Further, studies show that when we start young, we have more opportunities to learn multiple coping mechanisms, have more time to practice those skills, and are thus more equipped to learn and grow into adults with healthy social emotional intelligence. The brain takes around 25 years to develop, so the more practice, skills and supports we can provide, early and often, the easier the pathway becomes to healthy decision making and emotional regulation. Like building a sturdy house, we must start from the ground up with a firm foundation. This means we must teach our young kids how to identify and manage their emotions and move from being reactive to being proactive.
Safe Harbor Coronado is a local non-profit that provides our community with skills, supports and resources for mental health and wellbeing. This vision extends from our oldest to our youngest community members. Thus, throughout the school year, Safe Harbor Coronado visits each school in Coronado to deliver, dynamic, evidence-based curriculum that teaches kids the skills to identify, manage and respond when they have big feelings at different ages. For our youngest kids, Turtle Time is the curriculum utilized to help kids build a strong emotional foundation.
Turtle Time is a program that follows Tucker Turtle as he navigates big feelings. Tucker helps kids relate to real world examples of what might cause big emotions in their lives, how the body feels when experiencing those feelings, and then what to do. At the base level, Turtle Time teaches 3 simple steps to managing a big feeling: The first step is to stop, which means to freeze what you are doing when you feel your body reacting to an emotion. The second step is to ‘tuck into your shell’ and take three deep breaths. This step allows kids a moment to pause and calm the body down. The third step is to put on a thinking cap and think of a plan for what to do next. In this way, students learn to recognize the signs the body gives them when they are having big emotions, and then teaches them to pause, calm the body, and think before acting.
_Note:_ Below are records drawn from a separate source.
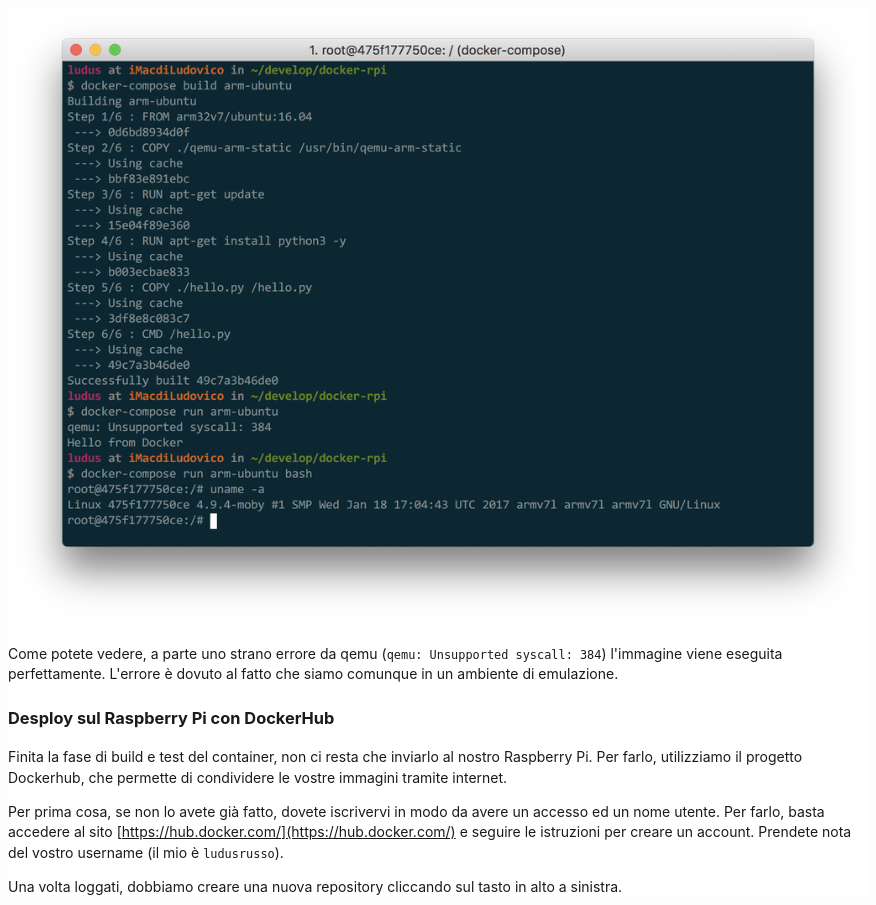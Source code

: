 ![Docker Compose per compilare ed eseguire](/assets/imgs/2018-06-28-docker-raspberrypi/composerpi.png)

Come potete vedere, a parte uno strano errore da qemu (`qemu: Unsupported syscall: 384`) l'immagine viene eseguita perfettamente. L'errore è dovuto al fatto che siamo comunque in un ambiente di emulazione.

### Desploy sul Raspberry Pi con DockerHub

Finita la fase di build e test del container, non ci resta che inviarlo al nostro Raspberry Pi.
Per farlo, utilizziamo il progetto Dockerhub, che permette di condividere le vostre immagini tramite internet.

Per prima cosa, se non lo avete già fatto, dovete iscrivervi in modo da avere un accesso ed un nome utente. Per farlo, basta accedere al sito [https://hub.docker.com/](https://hub.docker.com/) e seguire le istruzioni per creare un account. Prendete nota del vostro username (il mio è `ludusrusso`).

Una volta loggati, dobbiamo creare una nuova repository cliccando sul tasto in alto a sinistra.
Through engaging storytelling, classroom games, group discussions and dynamic actions, students spend four sessions learning and practicing Turtle Time. Upon completion of the Turtle Time series, students are equipped with knowledge and skills they can use in the real world. Plus, thanks to a collaboration with FOCUS, they receive their own Turtle Time book, a water bottle sticker and a squishy turtle to help them remember Turtle Time, encourage them to practice and teach others the easy steps, and connect with the content over time.
Learning how to manage emotions is hard. Turtle Time is a wonderful program that helps build a strong emotional foundation that lays the groundwork for learning future coping skills as kids manage more complex emotions as they age. It sets the groundwork for emotional well-being and resiliency by teaching and practicing the practical skills to apply in big emotional situations. Though it is clearly aimed at young kids, the content transfers to people of all ages and is a steppingstone for growth.
No matter if you are young, old, or in between, the next time you are feeling a big emotion try Turtle Time: Stop, tuck into your shell, take three deep breaths, put your thinking cap on and make a positive plan for action. Tucker Turtle says, ‘You can do Turtle Time anywhere, and the more you practice, the better you will be.” Managing emotions takes time, self-discipline, and grace. But with practice and intention, we can all learn to better manage big feelings and grow into less reactive, more emotionally resilient healthy humans.